Instructions for the task:
Look for the word "employees" in the material below, then report each line where it occurs.

Dataset records:
#####

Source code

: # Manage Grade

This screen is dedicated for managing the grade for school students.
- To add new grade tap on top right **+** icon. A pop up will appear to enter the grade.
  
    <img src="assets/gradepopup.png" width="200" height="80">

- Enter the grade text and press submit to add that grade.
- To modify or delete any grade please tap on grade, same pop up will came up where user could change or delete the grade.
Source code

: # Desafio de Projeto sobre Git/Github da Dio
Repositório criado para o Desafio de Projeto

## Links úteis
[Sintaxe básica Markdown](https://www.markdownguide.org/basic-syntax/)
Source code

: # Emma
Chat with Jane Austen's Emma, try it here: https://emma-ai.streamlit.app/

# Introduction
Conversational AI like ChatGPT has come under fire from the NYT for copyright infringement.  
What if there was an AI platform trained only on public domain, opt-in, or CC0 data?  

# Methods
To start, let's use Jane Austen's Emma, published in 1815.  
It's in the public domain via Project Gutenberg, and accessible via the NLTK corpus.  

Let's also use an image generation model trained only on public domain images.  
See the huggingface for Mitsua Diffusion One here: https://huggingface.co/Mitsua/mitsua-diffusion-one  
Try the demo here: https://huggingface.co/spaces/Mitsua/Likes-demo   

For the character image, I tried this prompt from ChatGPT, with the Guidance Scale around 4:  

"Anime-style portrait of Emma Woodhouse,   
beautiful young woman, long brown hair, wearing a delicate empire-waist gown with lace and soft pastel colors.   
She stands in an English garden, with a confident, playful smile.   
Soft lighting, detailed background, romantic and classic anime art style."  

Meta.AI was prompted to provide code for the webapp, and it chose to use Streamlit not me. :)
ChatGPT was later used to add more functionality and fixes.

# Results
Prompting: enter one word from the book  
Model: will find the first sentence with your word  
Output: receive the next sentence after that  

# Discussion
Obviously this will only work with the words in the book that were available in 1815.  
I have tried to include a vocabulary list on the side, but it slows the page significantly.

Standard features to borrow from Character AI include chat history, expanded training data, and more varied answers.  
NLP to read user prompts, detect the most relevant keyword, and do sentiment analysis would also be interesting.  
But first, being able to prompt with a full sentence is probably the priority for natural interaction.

#####

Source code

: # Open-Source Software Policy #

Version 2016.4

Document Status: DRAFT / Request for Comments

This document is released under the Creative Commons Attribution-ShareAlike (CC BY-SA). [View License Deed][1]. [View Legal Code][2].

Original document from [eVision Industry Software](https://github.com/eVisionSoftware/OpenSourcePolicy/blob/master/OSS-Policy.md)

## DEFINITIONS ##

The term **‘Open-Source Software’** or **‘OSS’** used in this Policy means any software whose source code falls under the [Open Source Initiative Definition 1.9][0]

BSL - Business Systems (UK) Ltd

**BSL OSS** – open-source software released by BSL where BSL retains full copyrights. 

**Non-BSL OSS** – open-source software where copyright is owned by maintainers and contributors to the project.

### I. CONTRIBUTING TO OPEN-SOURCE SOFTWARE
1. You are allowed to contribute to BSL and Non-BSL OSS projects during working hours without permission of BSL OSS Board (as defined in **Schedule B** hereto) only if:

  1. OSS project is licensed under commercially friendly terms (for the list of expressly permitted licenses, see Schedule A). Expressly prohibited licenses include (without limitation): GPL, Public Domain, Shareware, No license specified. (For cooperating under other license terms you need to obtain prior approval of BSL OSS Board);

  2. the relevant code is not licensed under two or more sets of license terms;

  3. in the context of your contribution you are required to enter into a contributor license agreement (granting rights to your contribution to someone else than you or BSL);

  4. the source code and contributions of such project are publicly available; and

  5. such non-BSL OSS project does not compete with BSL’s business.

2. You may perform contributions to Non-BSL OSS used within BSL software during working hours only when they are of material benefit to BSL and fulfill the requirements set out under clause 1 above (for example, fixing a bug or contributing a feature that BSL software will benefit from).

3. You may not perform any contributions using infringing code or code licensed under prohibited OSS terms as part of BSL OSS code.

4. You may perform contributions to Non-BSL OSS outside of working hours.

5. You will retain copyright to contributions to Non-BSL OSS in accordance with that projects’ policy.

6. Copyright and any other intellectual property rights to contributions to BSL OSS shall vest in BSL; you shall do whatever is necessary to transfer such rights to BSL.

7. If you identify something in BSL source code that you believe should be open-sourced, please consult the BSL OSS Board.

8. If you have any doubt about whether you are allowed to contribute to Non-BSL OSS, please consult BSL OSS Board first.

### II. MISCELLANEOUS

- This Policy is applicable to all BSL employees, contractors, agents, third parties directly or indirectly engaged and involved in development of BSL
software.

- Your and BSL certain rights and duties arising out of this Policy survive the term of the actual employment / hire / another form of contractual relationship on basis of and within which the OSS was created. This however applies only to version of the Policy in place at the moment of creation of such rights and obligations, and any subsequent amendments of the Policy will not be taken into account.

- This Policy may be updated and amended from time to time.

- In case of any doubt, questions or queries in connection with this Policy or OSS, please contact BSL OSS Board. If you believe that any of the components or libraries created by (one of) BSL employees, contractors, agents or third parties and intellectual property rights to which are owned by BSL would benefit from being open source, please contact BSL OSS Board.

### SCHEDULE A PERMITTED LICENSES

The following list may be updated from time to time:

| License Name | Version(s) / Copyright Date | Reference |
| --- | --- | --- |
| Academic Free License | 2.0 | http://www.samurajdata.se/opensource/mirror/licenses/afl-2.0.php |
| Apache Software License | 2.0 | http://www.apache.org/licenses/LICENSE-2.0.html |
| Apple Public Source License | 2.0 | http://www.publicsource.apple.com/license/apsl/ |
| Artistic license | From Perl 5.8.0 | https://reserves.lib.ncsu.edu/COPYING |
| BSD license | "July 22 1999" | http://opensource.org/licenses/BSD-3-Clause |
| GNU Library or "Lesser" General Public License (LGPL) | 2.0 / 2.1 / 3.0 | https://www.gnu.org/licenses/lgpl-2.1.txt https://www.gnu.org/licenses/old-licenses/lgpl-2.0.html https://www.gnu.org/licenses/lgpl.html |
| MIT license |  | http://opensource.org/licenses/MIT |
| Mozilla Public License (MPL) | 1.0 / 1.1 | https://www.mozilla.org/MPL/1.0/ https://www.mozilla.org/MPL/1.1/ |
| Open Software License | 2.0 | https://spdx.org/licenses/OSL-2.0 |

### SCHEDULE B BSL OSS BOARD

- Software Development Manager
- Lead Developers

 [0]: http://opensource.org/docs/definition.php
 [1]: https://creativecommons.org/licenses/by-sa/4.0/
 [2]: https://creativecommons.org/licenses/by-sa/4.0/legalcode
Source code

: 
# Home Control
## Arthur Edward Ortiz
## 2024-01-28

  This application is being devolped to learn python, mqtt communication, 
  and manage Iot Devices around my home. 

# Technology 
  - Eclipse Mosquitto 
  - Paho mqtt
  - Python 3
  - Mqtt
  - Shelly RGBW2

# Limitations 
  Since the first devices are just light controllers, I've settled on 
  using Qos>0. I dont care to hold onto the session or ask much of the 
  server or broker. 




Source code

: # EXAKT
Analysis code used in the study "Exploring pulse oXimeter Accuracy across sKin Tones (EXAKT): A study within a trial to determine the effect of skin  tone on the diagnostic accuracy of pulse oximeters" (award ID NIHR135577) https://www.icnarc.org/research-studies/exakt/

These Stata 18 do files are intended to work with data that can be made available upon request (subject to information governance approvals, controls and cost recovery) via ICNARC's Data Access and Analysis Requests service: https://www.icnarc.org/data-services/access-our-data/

#####

Result of the task:
- This Policy is applicable to all BSL employees, contractors, agents, third parties directly or indirectly engaged and involved in development of BSL
- In case of any doubt, questions or queries in connection with this Policy or OSS, please contact BSL OSS Board. If you believe that any of the components or libraries created by (one of) BSL employees, contractors, agents or third parties and intellectual property rights to which are owned by BSL would benefit from being open source, please contact BSL OSS Board.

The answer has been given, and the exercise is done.